=== WORK ORDER ===
Leave out the pictures and print the records below exactly.
(RECORD EXTRACTS begins)
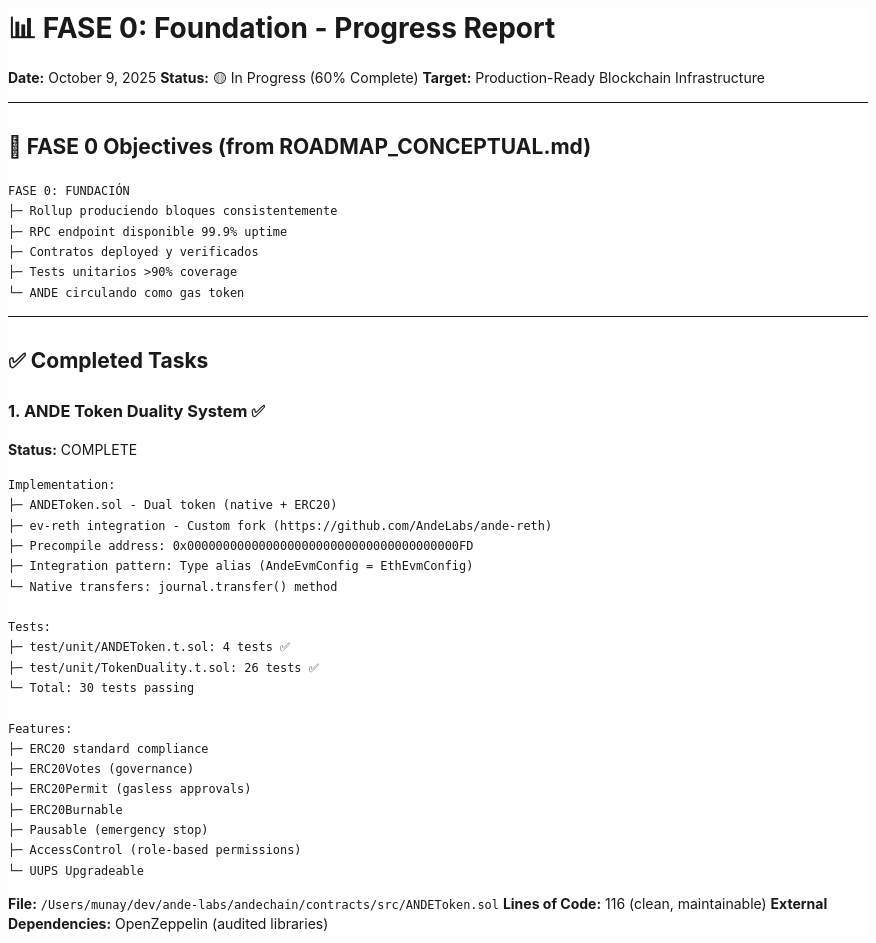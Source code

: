 # 📊 FASE 0: Foundation - Progress Report

**Date:** October 9, 2025
**Status:** 🟡 In Progress (60% Complete)
**Target:** Production-Ready Blockchain Infrastructure

---

## 🎯 FASE 0 Objectives (from ROADMAP_CONCEPTUAL.md)

```
FASE 0: FUNDACIÓN
├─ Rollup produciendo bloques consistentemente
├─ RPC endpoint disponible 99.9% uptime
├─ Contratos deployed y verificados
├─ Tests unitarios >90% coverage
└─ ANDE circulando como gas token
```

---

## ✅ Completed Tasks

### 1. ANDE Token Duality System ✅

**Status:** COMPLETE

```
Implementation:
├─ ANDEToken.sol - Dual token (native + ERC20)
├─ ev-reth integration - Custom fork (https://github.com/AndeLabs/ande-reth)
├─ Precompile address: 0x00000000000000000000000000000000000000FD
├─ Integration pattern: Type alias (AndeEvmConfig = EthEvmConfig)
└─ Native transfers: journal.transfer() method

Tests:
├─ test/unit/ANDEToken.t.sol: 4 tests ✅
├─ test/unit/TokenDuality.t.sol: 26 tests ✅
└─ Total: 30 tests passing

Features:
├─ ERC20 standard compliance
├─ ERC20Votes (governance)
├─ ERC20Permit (gasless approvals)
├─ ERC20Burnable
├─ Pausable (emergency stop)
├─ AccessControl (role-based permissions)
└─ UUPS Upgradeable
```

**File:** `/Users/munay/dev/ande-labs/andechain/contracts/src/ANDEToken.sol`
**Lines of Code:** 116 (clean, maintainable)
**External Dependencies:** OpenZeppelin (audited libraries)
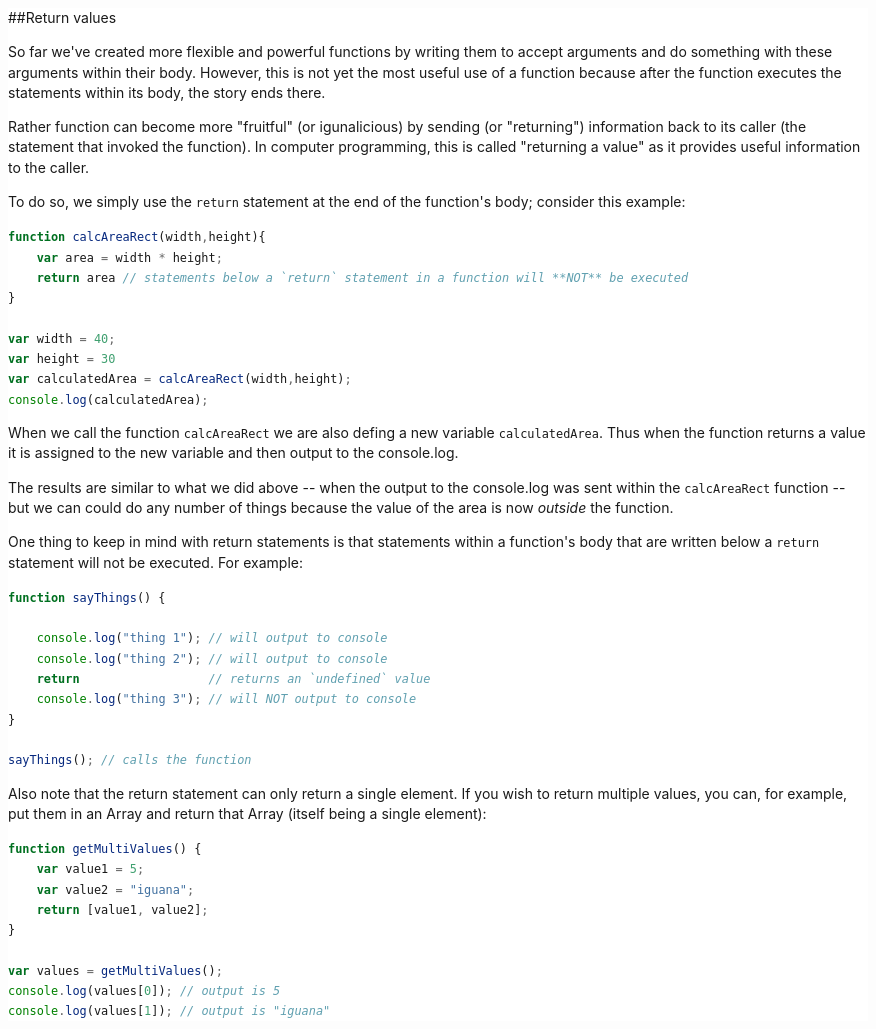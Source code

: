 ##Return values

So far we've created more flexible and powerful functions by writing them to accept arguments and do something with these arguments within their body. However, this is not yet the most useful use of a function because after the function executes the statements within its body, the story ends there. 

Rather function can become more "fruitful" (or igunalicious) by sending (or "returning") information back to its caller (the statement that invoked the function).  In computer programming, this is called "returning a value" as it provides useful information to the caller.

To do so, we simply use the `return` statement at the end of the function's body; consider this example:

```javascript
function calcAreaRect(width,height){
    var area = width * height;
    return area // statements below a `return` statement in a function will **NOT** be executed
}

var width = 40;
var height = 30
var calculatedArea = calcAreaRect(width,height);
console.log(calculatedArea);
```

When we call the function `calcAreaRect` we are also defing a new variable `calculatedArea`.  Thus when the function returns a value it is assigned to the new variable and then output to the console.log. 

The results are similar to what we did above -- when the output to the console.log was sent within the `calcAreaRect` function -- but we can could do any number of things because the value of the area is now *outside* the function.

One thing to keep in mind with return statements is that statements within a function's body that are written below a `return` statement will not be executed. For example:

```javascript
function sayThings() {
    
    console.log("thing 1"); // will output to console
    console.log("thing 2"); // will output to console
    return                  // returns an `undefined` value
    console.log("thing 3"); // will NOT output to console
}

sayThings(); // calls the function
```

Also note that the return statement can only return a single element. If you wish to return multiple values, you can, for example, put them in an Array and return that Array (itself being a single element):

```javascript
function getMultiValues() {
    var value1 = 5;
    var value2 = "iguana";
    return [value1, value2];
}

var values = getMultiValues();
console.log(values[0]); // output is 5
console.log(values[1]); // output is "iguana"
```
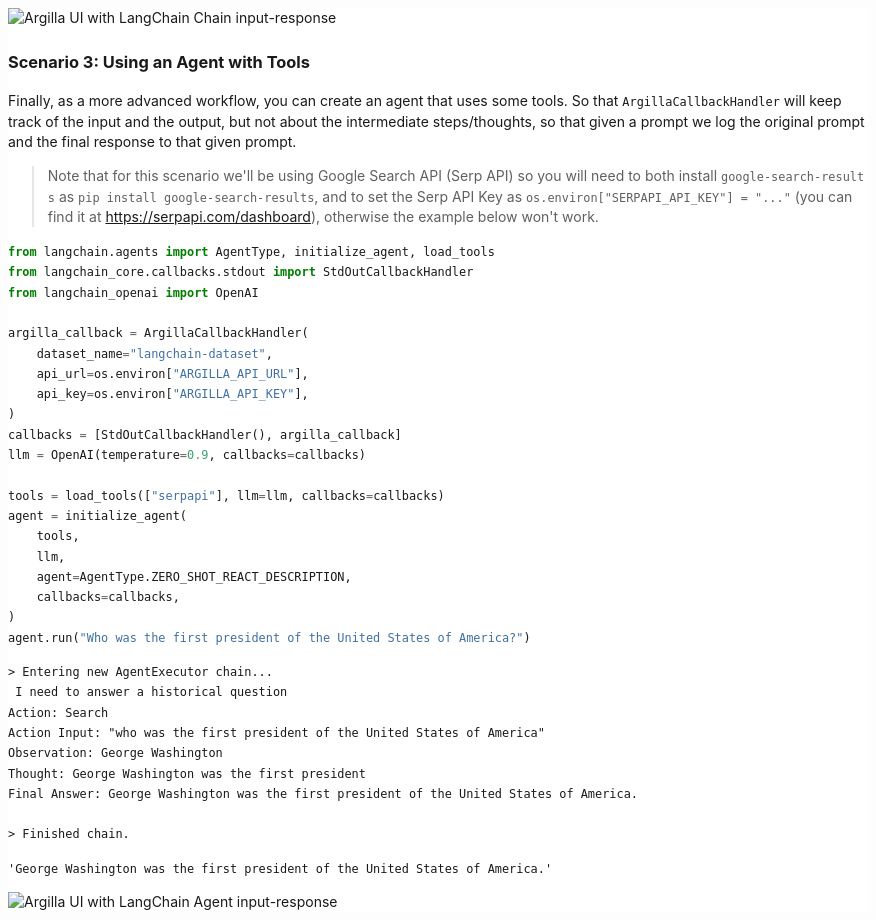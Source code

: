 
![Argilla UI with LangChain Chain input-response](https://docs.argilla.io/en/latest/_images/chain.png)

### Scenario 3: Using an Agent with Tools

Finally, as a more advanced workflow, you can create an agent that uses some tools. So that `ArgillaCallbackHandler` will keep track of the input and the output, but not about the intermediate steps/thoughts, so that given a prompt we log the original prompt and the final response to that given prompt.

> Note that for this scenario we'll be using Google Search API (Serp API) so you will need to both install `google-search-results` as `pip install google-search-results`, and to set the Serp API Key as `os.environ["SERPAPI_API_KEY"] = "..."` (you can find it at https://serpapi.com/dashboard), otherwise the example below won't work.


```python
from langchain.agents import AgentType, initialize_agent, load_tools
from langchain_core.callbacks.stdout import StdOutCallbackHandler
from langchain_openai import OpenAI

argilla_callback = ArgillaCallbackHandler(
    dataset_name="langchain-dataset",
    api_url=os.environ["ARGILLA_API_URL"],
    api_key=os.environ["ARGILLA_API_KEY"],
)
callbacks = [StdOutCallbackHandler(), argilla_callback]
llm = OpenAI(temperature=0.9, callbacks=callbacks)

tools = load_tools(["serpapi"], llm=llm, callbacks=callbacks)
agent = initialize_agent(
    tools,
    llm,
    agent=AgentType.ZERO_SHOT_REACT_DESCRIPTION,
    callbacks=callbacks,
)
agent.run("Who was the first president of the United States of America?")
```
```output
> Entering new AgentExecutor chain...
 I need to answer a historical question
Action: Search
Action Input: "who was the first president of the United States of America"
Observation: George Washington
Thought: George Washington was the first president
Final Answer: George Washington was the first president of the United States of America.

> Finished chain.
```


```output
'George Washington was the first president of the United States of America.'
```


![Argilla UI with LangChain Agent input-response](https://docs.argilla.io/en/latest/_images/agent.png)
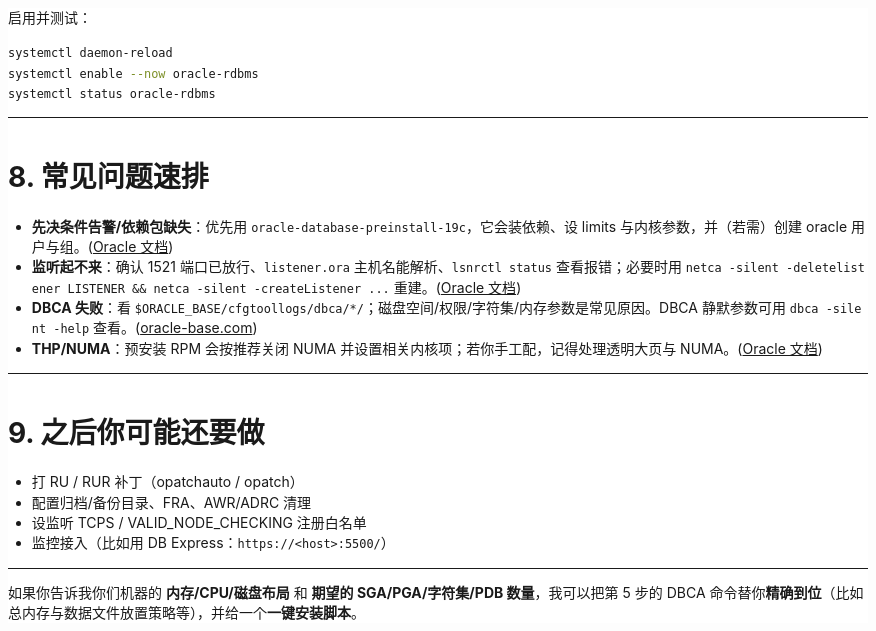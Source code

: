 启用并测试：

```bash
systemctl daemon-reload
systemctl enable --now oracle-rdbms
systemctl status oracle-rdbms
```

------

# 8. 常见问题速排

- **先决条件告警/依赖包缺失**：优先用 `oracle-database-preinstall-19c`，它会装依赖、设 limits 与内核参数，并（若需）创建 oracle 用户与组。([Oracle 文档](https://docs.oracle.com/en/database/oracle/oracle-database/19/ladbi/about-the-oracle-preinstallation-rpm.html?utm_source=chatgpt.com))
- **监听起不来**：确认 1521 端口已放行、`listener.ora` 主机名能解析、`lsnrctl status` 查看报错；必要时用 `netca -silent -deletelistener LISTENER && netca -silent -createListener ...` 重建。([Oracle 文档](https://docs.oracle.com/en/database/oracle/oracle-database/19/riwin/running-oracle-net-configuration-assistant-using-response-files.html?utm_source=chatgpt.com))
- **DBCA 失败**：看 `$ORACLE_BASE/cfgtoollogs/dbca/*/`；磁盘空间/权限/字符集/内存参数是常见原因。DBCA 静默参数可用 `dbca -silent -help` 查看。([oracle-base.com](https://oracle-base.com/articles/misc/database-configuration-assistant-dbca-silent-mode?utm_source=chatgpt.com))
- **THP/NUMA**：预安装 RPM 会按推荐关闭 NUMA 并设置相关内核项；若你手工配，记得处理透明大页与 NUMA。([Oracle 文档](https://docs.oracle.com/en/database/oracle/oracle-database/19/ladbi/about-the-oracle-preinstallation-rpm.html?utm_source=chatgpt.com))

------

# 9. 之后你可能还要做

- 打 RU / RUR 补丁（opatchauto / opatch）
- 配置归档/备份目录、FRA、AWR/ADRC 清理
- 设监听 TCPS / VALID_NODE_CHECKING 注册白名单
- 监控接入（比如用 DB Express：`https://<host>:5500/`）

------

如果你告诉我你们机器的 **内存/CPU/磁盘布局** 和 **期望的 SGA/PGA/字符集/PDB 数量**，我可以把第 5 步的 DBCA 命令替你**精确到位**（比如总内存与数据文件放置策略等），并给一个**一键安装脚本**。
(RECORD EXTRACTS ends)
=== YOUR SOLUTION ===
Source code

: # 📊 FASE 0: Foundation - Progress Report

**Date:** October 9, 2025
**Status:** 🟡 In Progress (60% Complete)
**Target:** Production-Ready Blockchain Infrastructure

---

## 🎯 FASE 0 Objectives (from ROADMAP_CONCEPTUAL.md)

```
FASE 0: FUNDACIÓN
├─ Rollup produciendo bloques consistentemente
├─ RPC endpoint disponible 99.9% uptime
├─ Contratos deployed y verificados
├─ Tests unitarios >90% coverage
└─ ANDE circulando como gas token
```

---

## ✅ Completed Tasks

### 1. ANDE Token Duality System ✅

**Status:** COMPLETE

```
Implementation:
├─ ANDEToken.sol - Dual token (native + ERC20)
├─ ev-reth integration - Custom fork (https://github.com/AndeLabs/ande-reth)
├─ Precompile address: 0x00000000000000000000000000000000000000FD
├─ Integration pattern: Type alias (AndeEvmConfig = EthEvmConfig)
└─ Native transfers: journal.transfer() method

Tests:
├─ test/unit/ANDEToken.t.sol: 4 tests ✅
├─ test/unit/TokenDuality.t.sol: 26 tests ✅
└─ Total: 30 tests passing

Features:
├─ ERC20 standard compliance
├─ ERC20Votes (governance)
├─ ERC20Permit (gasless approvals)
├─ ERC20Burnable
├─ Pausable (emergency stop)
├─ AccessControl (role-based permissions)
└─ UUPS Upgradeable
```

**File:** `/Users/munay/dev/ande-labs/andechain/contracts/src/ANDEToken.sol`
**Lines of Code:** 116 (clean, maintainable)
**External Dependencies:** OpenZeppelin (audited libraries)
Source code

: ##Return values

So far we've created more flexible and powerful functions by writing them to accept arguments and do something with these arguments within their body. However, this is not yet the most useful use of a function because after the function executes the statements within its body, the story ends there. 

Rather function can become more "fruitful" (or igunalicious) by sending (or "returning") information back to its caller (the statement that invoked the function).  In computer programming, this is called "returning a value" as it provides useful information to the caller.

To do so, we simply use the `return` statement at the end of the function's body; consider this example:

```javascript
function calcAreaRect(width,height){
    var area = width * height;
    return area // statements below a `return` statement in a function will **NOT** be executed
}

var width = 40;
var height = 30
var calculatedArea = calcAreaRect(width,height);
console.log(calculatedArea);
```

When we call the function `calcAreaRect` we are also defing a new variable `calculatedArea`.  Thus when the function returns a value it is assigned to the new variable and then output to the console.log. 

The results are similar to what we did above -- when the output to the console.log was sent within the `calcAreaRect` function -- but we can could do any number of things because the value of the area is now *outside* the function.

One thing to keep in mind with return statements is that statements within a function's body that are written below a `return` statement will not be executed. For example:

```javascript
function sayThings() {
    
    console.log("thing 1"); // will output to console
    console.log("thing 2"); // will output to console
    return                  // returns an `undefined` value
    console.log("thing 3"); // will NOT output to console
}

sayThings(); // calls the function
```

Also note that the return statement can only return a single element. If you wish to return multiple values, you can, for example, put them in an Array and return that Array (itself being a single element):

```javascript
function getMultiValues() {
    var value1 = 5;
    var value2 = "iguana";
    return [value1, value2];
}

var values = getMultiValues();
console.log(values[0]); // output is 5
console.log(values[1]); // output is "iguana"
```
Source code

: 
![Argilla UI with LangChain Chain input-response](https://docs.argilla.io/en/latest/_images/chain.png)

### Scenario 3: Using an Agent with Tools

Finally, as a more advanced workflow, you can create an agent that uses some tools. So that `ArgillaCallbackHandler` will keep track of the input and the output, but not about the intermediate steps/thoughts, so that given a prompt we log the original prompt and the final response to that given prompt.

> Note that for this scenario we'll be using Google Search API (Serp API) so you will need to both install `google-search-results` as `pip install google-search-results`, and to set the Serp API Key as `os.environ["SERPAPI_API_KEY"] = "..."` (you can find it at https://serpapi.com/dashboard), otherwise the example below won't work.


```python
from langchain.agents import AgentType, initialize_agent, load_tools
from langchain_core.callbacks.stdout import StdOutCallbackHandler
from langchain_openai import OpenAI

argilla_callback = ArgillaCallbackHandler(
    dataset_name="langchain-dataset",
    api_url=os.environ["ARGILLA_API_URL"],
    api_key=os.environ["ARGILLA_API_KEY"],
)
callbacks = [StdOutCallbackHandler(), argilla_callback]
llm = OpenAI(temperature=0.9, callbacks=callbacks)

tools = load_tools(["serpapi"], llm=llm, callbacks=callbacks)
agent = initialize_agent(
    tools,
    llm,
    agent=AgentType.ZERO_SHOT_REACT_DESCRIPTION,
    callbacks=callbacks,
)
agent.run("Who was the first president of the United States of America?")
```
```output
> Entering new AgentExecutor chain...
 I need to answer a historical question
Action: Search
Action Input: "who was the first president of the United States of America"
Observation: George Washington
Thought: George Washington was the first president
Final Answer: George Washington was the first president of the United States of America.

> Finished chain.
```


```output
'George Washington was the first president of the United States of America.'
```


![Argilla UI with LangChain Agent input-response](https://docs.argilla.io/en/latest/_images/agent.png)
Source code

: 启用并测试：

```bash
systemctl daemon-reload
systemctl enable --now oracle-rdbms
systemctl status oracle-rdbms
```

------

# 8. 常见问题速排

- **先决条件告警/依赖包缺失**：优先用 `oracle-database-preinstall-19c`，它会装依赖、设 limits 与内核参数，并（若需）创建 oracle 用户与组。([Oracle 文档](https://docs.oracle.com/en/database/oracle/oracle-database/19/ladbi/about-the-oracle-preinstallation-rpm.html?utm_source=chatgpt.com))
- **监听起不来**：确认 1521 端口已放行、`listener.ora` 主机名能解析、`lsnrctl status` 查看报错；必要时用 `netca -silent -deletelistener LISTENER && netca -silent -createListener ...` 重建。([Oracle 文档](https://docs.oracle.com/en/database/oracle/oracle-database/19/riwin/running-oracle-net-configuration-assistant-using-response-files.html?utm_source=chatgpt.com))
- **DBCA 失败**：看 `$ORACLE_BASE/cfgtoollogs/dbca/*/`；磁盘空间/权限/字符集/内存参数是常见原因。DBCA 静默参数可用 `dbca -silent -help` 查看。([oracle-base.com](https://oracle-base.com/articles/misc/database-configuration-assistant-dbca-silent-mode?utm_source=chatgpt.com))
- **THP/NUMA**：预安装 RPM 会按推荐关闭 NUMA 并设置相关内核项；若你手工配，记得处理透明大页与 NUMA。([Oracle 文档](https://docs.oracle.com/en/database/oracle/oracle-database/19/ladbi/about-the-oracle-preinstallation-rpm.html?utm_source=chatgpt.com))

------

# 9. 之后你可能还要做

- 打 RU / RUR 补丁（opatchauto / opatch）
- 配置归档/备份目录、FRA、AWR/ADRC 清理
- 设监听 TCPS / VALID_NODE_CHECKING 注册白名单
- 监控接入（比如用 DB Express：`https://<host>:5500/`）

------

如果你告诉我你们机器的 **内存/CPU/磁盘布局** 和 **期望的 SGA/PGA/字符集/PDB 数量**，我可以把第 5 步的 DBCA 命令替你**精确到位**（比如总内存与数据文件放置策略等），并给一个**一键安装脚本**。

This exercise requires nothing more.